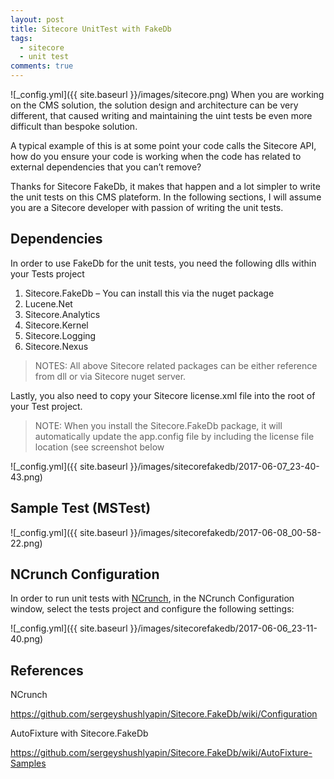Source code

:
 ```yaml
---
layout: post
title: Sitecore UnitTest with FakeDb
tags:
  - sitecore
  - unit test
comments: true
---
```


![_config.yml]({{ site.baseurl }}/images/sitecore.png)
When you are working on the CMS solution, the solution design and architecture can be very different, that caused writing and maintaining the uint tests be even more difficult than bespoke solution.

A typical example of this is at some point your code calls the Sitecore API, how do you ensure your code is working when the code has related to external dependencies that you can’t remove?

Thanks for Sitecore FakeDb, it makes that happen and a lot simpler to write the unit tests on this CMS plateform. In the following sections, I will assume you are a Sitecore developer with passion of writing the unit tests.


## Dependencies

In order to use FakeDb for the unit tests, you need the following dlls within your Tests project

1. Sitecore.FakeDb – You can install this via the nuget package
2. Lucene.Net
3. Sitecore.Analytics
4. Sitecore.Kernel
5. Sitecore.Logging
6. Sitecore.Nexus


> NOTES: All above Sitecore related packages can be either reference from dll or via Sitecore nuget server.


Lastly, you also need to copy your Sitecore license.xml file into the root of your Test project.

> NOTE: When you install the Sitecore.FakeDb package, it will automatically update the app.config file by including the license file location (see screenshot below

![_config.yml]({{ site.baseurl }}/images/sitecorefakedb/2017-06-07_23-40-43.png)

## Sample Test (MSTest) 

![_config.yml]({{ site.baseurl }}/images/sitecorefakedb/2017-06-08_00-58-22.png)

## NCrunch Configuration

In order to run unit tests with [NCrunch](https://www.ncrunch.net), in the NCrunch Configuration window, select the tests project and configure the following settings:


![_config.yml]({{ site.baseurl }}/images/sitecorefakedb/2017-06-06_23-11-40.png)

## References


NCrunch

https://github.com/sergeyshushlyapin/Sitecore.FakeDb/wiki/Configuration

AutoFixture with Sitecore.FakeDb

https://github.com/sergeyshushlyapin/Sitecore.FakeDb/wiki/AutoFixture-Samples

● ● ● ● ●

● **Assigned task**
Only the lines that contain the word "related" should be copied from the material.

● **Output for this exercise**
A typical example of this is at some point your code calls the Sitecore API, how do you ensure your code is working when the code has related to external dependencies that you can’t remove?
> NOTES: All above Sitecore related packages can be either reference from dll or via Sitecore nuget server.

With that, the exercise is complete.